Records from a data collection:
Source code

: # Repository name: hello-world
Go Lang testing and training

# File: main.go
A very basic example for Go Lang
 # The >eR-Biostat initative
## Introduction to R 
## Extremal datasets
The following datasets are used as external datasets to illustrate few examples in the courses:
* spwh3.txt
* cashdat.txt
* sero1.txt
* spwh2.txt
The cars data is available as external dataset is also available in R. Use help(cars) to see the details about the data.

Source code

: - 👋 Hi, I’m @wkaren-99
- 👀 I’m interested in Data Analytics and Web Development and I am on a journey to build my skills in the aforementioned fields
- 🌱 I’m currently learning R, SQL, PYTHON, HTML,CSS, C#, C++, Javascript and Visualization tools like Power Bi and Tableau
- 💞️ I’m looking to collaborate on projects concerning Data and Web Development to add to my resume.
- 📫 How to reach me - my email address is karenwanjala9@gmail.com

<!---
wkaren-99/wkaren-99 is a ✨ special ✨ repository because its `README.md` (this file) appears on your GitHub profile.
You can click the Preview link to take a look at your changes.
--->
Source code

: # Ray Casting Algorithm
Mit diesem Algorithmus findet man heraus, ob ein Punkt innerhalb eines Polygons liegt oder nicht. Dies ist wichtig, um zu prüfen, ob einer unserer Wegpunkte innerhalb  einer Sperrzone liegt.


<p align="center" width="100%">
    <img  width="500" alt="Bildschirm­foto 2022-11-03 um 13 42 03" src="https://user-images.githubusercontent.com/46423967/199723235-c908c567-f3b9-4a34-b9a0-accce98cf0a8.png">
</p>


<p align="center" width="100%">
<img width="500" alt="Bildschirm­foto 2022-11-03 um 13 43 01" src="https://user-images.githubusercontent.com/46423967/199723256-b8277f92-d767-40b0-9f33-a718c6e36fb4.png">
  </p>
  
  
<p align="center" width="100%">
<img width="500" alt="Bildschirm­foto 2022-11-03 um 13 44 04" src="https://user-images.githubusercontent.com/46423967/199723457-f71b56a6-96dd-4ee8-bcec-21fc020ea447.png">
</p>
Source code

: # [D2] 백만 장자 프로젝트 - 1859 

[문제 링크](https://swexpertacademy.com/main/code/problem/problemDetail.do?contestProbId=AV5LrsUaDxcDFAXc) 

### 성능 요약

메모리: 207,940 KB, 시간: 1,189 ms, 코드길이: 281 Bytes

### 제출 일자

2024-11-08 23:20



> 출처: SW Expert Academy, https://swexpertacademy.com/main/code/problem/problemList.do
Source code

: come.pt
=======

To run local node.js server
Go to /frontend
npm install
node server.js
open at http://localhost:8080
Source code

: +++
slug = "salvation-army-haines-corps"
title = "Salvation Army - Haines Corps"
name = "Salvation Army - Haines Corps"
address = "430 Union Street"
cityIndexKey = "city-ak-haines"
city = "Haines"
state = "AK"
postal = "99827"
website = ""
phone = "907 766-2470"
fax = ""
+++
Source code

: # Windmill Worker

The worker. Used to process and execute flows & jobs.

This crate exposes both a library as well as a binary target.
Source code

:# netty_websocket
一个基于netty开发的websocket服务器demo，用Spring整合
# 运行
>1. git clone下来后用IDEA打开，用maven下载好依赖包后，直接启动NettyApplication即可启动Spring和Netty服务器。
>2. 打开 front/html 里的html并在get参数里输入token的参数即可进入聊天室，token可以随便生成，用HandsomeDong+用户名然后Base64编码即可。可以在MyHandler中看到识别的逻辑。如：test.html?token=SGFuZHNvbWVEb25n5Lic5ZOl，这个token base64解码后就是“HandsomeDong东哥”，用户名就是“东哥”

• [To do]: Every entry above needs to be copied exactly.

• [Result of this exercise]:
Source code

: # Repository name: hello-world
Go Lang testing and training

# File: main.go
A very basic example for Go Lang
 # The >eR-Biostat initative
## Introduction to R 
## Extremal datasets
The following datasets are used as external datasets to illustrate few examples in the courses:
* spwh3.txt
* cashdat.txt
* sero1.txt
* spwh2.txt
The cars data is available as external dataset is also available in R. Use help(cars) to see the details about the data.

Source code

: - 👋 Hi, I’m @wkaren-99
- 👀 I’m interested in Data Analytics and Web Development and I am on a journey to build my skills in the aforementioned fields
- 🌱 I’m currently learning R, SQL, PYTHON, HTML,CSS, C#, C++, Javascript and Visualization tools like Power Bi and Tableau
- 💞️ I’m looking to collaborate on projects concerning Data and Web Development to add to my resume.
- 📫 How to reach me - my email address is karenwanjala9@gmail.com

<!---
wkaren-99/wkaren-99 is a ✨ special ✨ repository because its `README.md` (this file) appears on your GitHub profile.
You can click the Preview link to take a look at your changes.
--->
Source code

: # Ray Casting Algorithm
Mit diesem Algorithmus findet man heraus, ob ein Punkt innerhalb eines Polygons liegt oder nicht. Dies ist wichtig, um zu prüfen, ob einer unserer Wegpunkte innerhalb  einer Sperrzone liegt.


<p align="center" width="100%">
    <img  width="500" alt="Bildschirm­foto 2022-11-03 um 13 42 03" src="https://user-images.githubusercontent.com/46423967/199723235-c908c567-f3b9-4a34-b9a0-accce98cf0a8.png">
</p>


<p align="center" width="100%">
<img width="500" alt="Bildschirm­foto 2022-11-03 um 13 43 01" src="https://user-images.githubusercontent.com/46423967/199723256-b8277f92-d767-40b0-9f33-a718c6e36fb4.png">
  </p>
  
  
<p align="center" width="100%">
<img width="500" alt="Bildschirm­foto 2022-11-03 um 13 44 04" src="https://user-images.githubusercontent.com/46423967/199723457-f71b56a6-96dd-4ee8-bcec-21fc020ea447.png">
</p>
Source code

: # [D2] 백만 장자 프로젝트 - 1859 

[문제 링크](https://swexpertacademy.com/main/code/problem/problemDetail.do?contestProbId=AV5LrsUaDxcDFAXc) 

### 성능 요약

메모리: 207,940 KB, 시간: 1,189 ms, 코드길이: 281 Bytes

### 제출 일자

2024-11-08 23:20



> 출처: SW Expert Academy, https://swexpertacademy.com/main/code/problem/problemList.do
Source code

: come.pt
=======

To run local node.js server
Go to /frontend
npm install
node server.js
open at http://localhost:8080
Source code

: +++
slug = "salvation-army-haines-corps"
title = "Salvation Army - Haines Corps"
name = "Salvation Army - Haines Corps"
address = "430 Union Street"
cityIndexKey = "city-ak-haines"
city = "Haines"
state = "AK"
postal = "99827"
website = ""
phone = "907 766-2470"
fax = ""
+++
Source code

: # Windmill Worker

The worker. Used to process and execute flows & jobs.

This crate exposes both a library as well as a binary target.
Source code

:# netty_websocket
一个基于netty开发的websocket服务器demo，用Spring整合
# 运行
>1. git clone下来后用IDEA打开，用maven下载好依赖包后，直接启动NettyApplication即可启动Spring和Netty服务器。
>2. 打开 front/html 里的html并在get参数里输入token的参数即可进入聊天室，token可以随便生成，用HandsomeDong+用户名然后Base64编码即可。可以在MyHandler中看到识别的逻辑。如：test.html?token=SGFuZHNvbWVEb25n5Lic5ZOl，这个token base64解码后就是“HandsomeDong东哥”，用户名就是“东哥”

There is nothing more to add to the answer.